It is necessary to differentiate between clients for HaveAPI based APIs and clients to work with your API instance. This document describes the former. If you only want to use your API, you should check a list of available clients and pick the one in the right language. Only when there isn't a client already available in the language you want, then continue reading.
The client must completely depend on the API description:
- it has no assumptions and API-specific code,
- it does not know any resources, actions and parameters,
- everything the client knows must be found out from the API description.
All clients should use a similar paradigm, so that it is possible to use clients in different languages in the same way, as far as the language syntax allows. Clients bundled with HaveAPI may serve as a model. A client should use all the advantages and coding styles of the language it is written in (e.g. use objects in object oriented languages).
A model paradigm (in no particular language):
// Create client instance
api = new HaveAPI.Client("https://your.api.tld")
// Authenticate
api.authenticate("basic", {"user": "yourname", "password": "yourpassword"})
// Access resources and actions
api.<resource>.<action>( { <parameters> } )
api.user.new({"name": "Very Name", "password": "donottellanyone"})
api.user.list()
api.nested.resource.deep.list()
// Pass IDs to resources
api.nested(1).resource(2).deep.list()
// Object-like access
user = api.user.show(1)
user.id
user.name
user.destroy()
// Logout
api.logout()
A client should implement all of the listed features in order to be useful.
The client gives access to all listed resources and their actions.
In scripting languages, resources and actions are usually defined as dynamic properties/objects/methods, depending on the language.
Allow sending input parameters and accessing the response.
A client must send appropriate HTTP header Accept
. As only JSON is by now built-in
in HaveAPI, it should send application/json
.
All authentication methods that are built-in the HaveAPI should be supported if possible.
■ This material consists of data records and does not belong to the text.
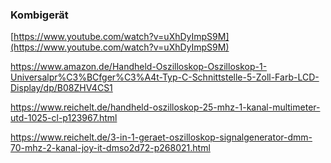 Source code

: ### Kombigerät

[https://www.youtube.com/watch?v=uXhDyImpS9M](https://www.youtube.com/watch?v=uXhDyImpS9M)

https://www.amazon.de/Handheld-Oszilloskop-Oszilloskop-1-Universalpr%C3%BCfger%C3%A4t-Typ-C-Schnittstelle-5-Zoll-Farb-LCD-Display/dp/B08ZHV4CS1

https://www.reichelt.de/handheld-oszilloskop-25-mhz-1-kanal-multimeter-utd-1025-cl-p123967.html

https://www.reichelt.de/3-in-1-geraet-oszilloskop-signalgenerator-dmm-70-mhz-2-kanal-joy-it-dmso2d72-p268021.html
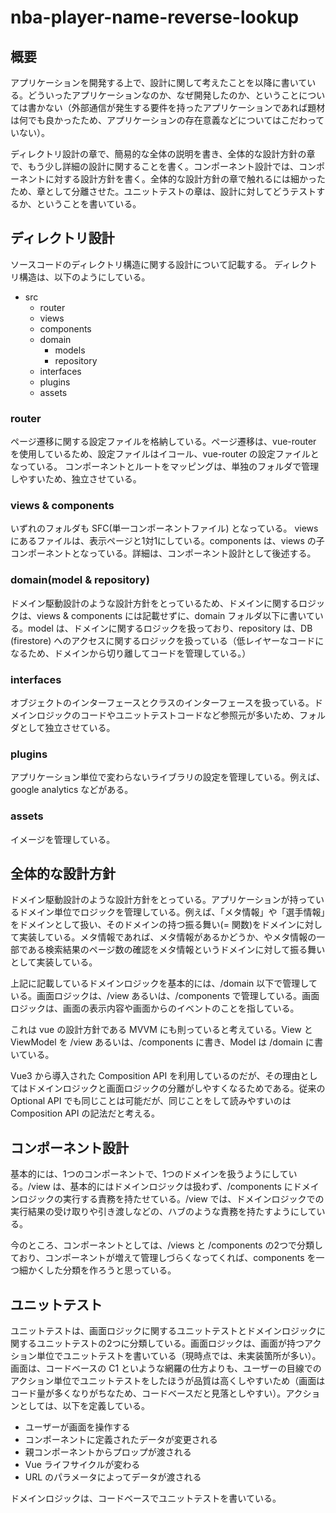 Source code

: # nba-player-name-reverse-lookup

## 概要

アプリケーションを開発する上で、設計に関して考えたことを以降に書いている。どういったアプリケーションなのか、なぜ開発したのか、ということについては書かない（外部通信が発生する要件を持ったアプリケーションであれば題材は何でも良かったため、アプリケーションの存在意義などについてはこだわっていない）。

ディレクトリ設計の章で、簡易的な全体の説明を書き、全体的な設計方針の章で、もう少し詳細の設計に関することを書く。コンポーネント設計では、コンポーネントに対する設計方針を書く。全体的な設計方針の章で触れるには細かったため、章として分離させた。ユニットテストの章は、設計に対してどうテストするか、ということを書いている。


## ディレクトリ設計

ソースコードのディレクトリ構造に関する設計について記載する。
ディレクトリ構造は、以下のようにしている。

- src
  - router
  - views 
  - components
  - domain
    - models
    - repository
  - interfaces
  - plugins
  - assets

### router

ページ遷移に関する設定ファイルを格納している。ページ遷移は、vue-router を使用しているため、設定ファイルはイコール、vue-router の設定ファイルとなっている。
コンポーネントとルートをマッピングは、単独のフォルダで管理しやすいため、独立させている。


### views & components

いずれのフォルダも SFC(単一コンポーネントファイル) となっている。
views にあるファイルは、表示ページと1対1にしている。components は、views の子コンポーネントとなっている。詳細は、コンポーネント設計として後述する。


### domain(model & repository)

ドメイン駆動設計のような設計方針をとっているため、ドメインに関するロジックは、views & components には記載せずに、domain フォルダ以下に書いている。model は、ドメインに関するロジックを扱っており、repository は、DB (firestore) へのアクセスに関するロジックを扱っている（低レイヤーなコードになるため、ドメインから切り離してコードを管理している。）


### interfaces

オブジェクトのインターフェースとクラスのインターフェースを扱っている。ドメインロジックのコードやユニットテストコードなど参照元が多いため、フォルダとして独立させている。


### plugins

アプリケーション単位で変わらないライブラリの設定を管理している。例えば、google analytics などがある。


### assets

イメージを管理している。


## 全体的な設計方針

ドメイン駆動設計のような設計方針をとっている。アプリケーションが持っているドメイン単位でロジックを管理している。例えば、「メタ情報」や「選手情報」をドメインとして扱い、そのドメインの持つ振る舞い(= 関数)をドメインに対して実装している。メタ情報であれば、メタ情報があるかどうか、やメタ情報の一部である検索結果のページ数の確認をメタ情報というドメインに対して振る舞いとして実装している。

上記に記載しているドメインロジックを基本的には、/domain 以下で管理している。画面ロジックは、/view あるいは、/components で管理している。画面ロジックは、画面の表示内容や画面からのイベントのことを指している。

これは vue の設計方針である MVVM にも則っていると考えている。View と ViewModel を /view あるいは、/components に書き、Model は /domain に書いている。

Vue3 から導入された Composition API を利用しているのだが、その理由としてはドメインロジックと画面ロジックの分離がしやすくなるためである。従来の Optional API でも同じことは可能だが、同じことをして読みやすいのは Composition API の記法だと考える。


## コンポーネント設計

基本的には、1つのコンポーネントで、1つのドメインを扱うようにしている。/view は、基本的にはドメインロジックは扱わず、/components にドメインロジックの実行する責務を持たせている。/view では、ドメインロジックでの実行結果の受け取りや引き渡しなどの、ハブのような責務を持たすようにしている。

今のところ、コンポーネントとしては、/views と /components の2つで分類しており、コンポーネントが増えて管理しづらくなってくれば、components を一つ細かくした分類を作ろうと思っている。


## ユニットテスト

ユニットテストは、画面ロジックに関するユニットテストとドメインロジックに関するユニットテストの2つに分類している。画面ロジックは、画面が持つアクション単位でユニットテストを書いている（現時点では、未実装箇所が多い）。画面は、コードベースの C1 といような網羅の仕方よりも、ユーザーの目線でのアクション単位でユニットテストをしたほうが品質は高くしやすいため（画面はコード量が多くなりがちなため、コードベースだと見落としやすい）。アクションとしては、以下を定義している。

- ユーザーが画面を操作する
- コンポーネントに定義されたデータが変更される
- 親コンポーネントからプロップが渡される
- Vue ライフサイクルが変わる
- URL のパラメータによってデータが渡される

ドメインロジックは、コードベースでユニットテストを書いている。

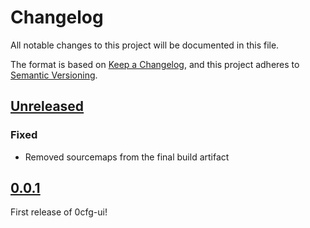 # Changelog

All notable changes to this project will be documented in this file.

The format is based on [Keep a Changelog](https://keepachangelog.com/en/1.0.0/),
and this project adheres to [Semantic Versioning](https://semver.org/spec/v2.0.0.html).

## [Unreleased]

### Fixed

- Removed sourcemaps from the final build artifact

## [0.0.1]

First release of 0cfg-ui!

[unreleased]: https://github.com/0cfg/0cfg-ui/compare/v0.0.1...HEAD
[0.0.1]: https://github.com/0cfg/0cfg-ui/releases/tag/v0.0.1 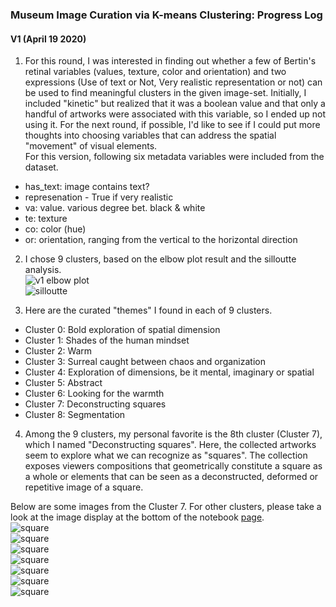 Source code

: ### Museum Image Curation via K-means Clustering: Progress Log 

#### V1 (April 19 2020)

1. For this round, I was interested in finding out whether a few of Bertin's retinal variables (values, texture, color and orientation) and two expressions (Use of text or Not, Very realistic representation or not) can be used to find meaningful clusters in the given image-set. Initially, I included "kinetic" but realized that it was a boolean value and that only a handful of artworks were associated with this variable, so I ended up not using it. For the next round, if possible, I'd like to see if I could put more thoughts into choosing variables that can address the spatial "movement" of visual elements. <br>
For this version, following six metadata variables were included from the dataset. 
- has_text: image contains text?
- represenation - True if very realistic
- va: value. various degree bet. black & white
- te: texture 
- co: color (hue) 
- or: orientation, ranging from the vertical to the horizontal direction 

2. I chose 9 clusters, based on the elbow plot result and the silloutte analysis. <br>
![v1 elbow plot](elbow%20plot_v1.png)<br>
![silloutte](silloutte_v1.png)<br>

3. Here are the curated "themes" I found in each of 9 clusters. <br>
- Cluster 0: Bold exploration of spatial dimension
- Cluster 1: Shades of the human mindset
- Cluster 2: Warm
- Cluster 3: Surreal caught between chaos and organization 
- Cluster 4: Exploration of dimensions, be it mental, imaginary or spatial
- Cluster 5: Abstract
- Cluster 6: Looking for the warmth 
- Cluster 7: Deconstructing squares
- Cluster 8: Segmentation

4. Among the 9 clusters, my personal favorite is the 8th cluster (Cluster 7), which I named "Deconstructing squares". Here, the collected artworks seem to explore what we can recognize as "squares". The collection exposes viewers compositions that geometrically constitute a square as a whole or elements that can be seen as a deconstructed, deformed or repetitive image of a square.  

Below are some images from the Cluster 7.  For other clusters, please take a look at the image display at the bottom of the notebook [page](Inhye_Cluster_Submission_v1.ipynb). <br>
![square](square_img1.jpg)<br>
![square](square_img2.jpg)<br>
![square](square_img3.jpg)<br>
![square](square_img4.jpg)<br>
![square](square_img5.jpg)<br>
![square](square_img6.jpg)<br>
![square](square_img7.jpg)<br>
The client should choose suitable authentication method for its purpose and allow the developer to select the authentication method if it makes sense to do so.
It is a good practise to implement authentication methods as plugins, so that developers may add custom authentication providers easily.
A client must interpret the API response according to action output layout.
Layouts object
and object_list
should be handled as object instances,
if the language allows it.
Object instances represent the object fetched from the database. Received parameters are accessed via object attributes/properties. Actions are defined as instance methods. Objects may have associations to other resources which must be made available and be easy to access.
Following features are supplemental. It is good to support them, but is not necessary.
Client may make use of described validators and validate the input before sending it to the API, to lessen the API load and make it more user-friendly.
However, as the input is validated on the server anyway, it does not have to be implemented.
Metadata channel is currently used to specify what associated resources should be prefetched and whether an object list should contain total number of items.
Metadata is nothing more than a hash in input parameters under key _meta
.
Useful for APIs with long-running actions. Clients can check state of such actions
using resource ActionState
. Because this resource is automatically present in all
APIs that use blocking actions, client libraries expose this resource to the developer
just as any other resource in the API.
However, you may wish to integrate it in your client and provide ways for the action call to block/accept callbacks.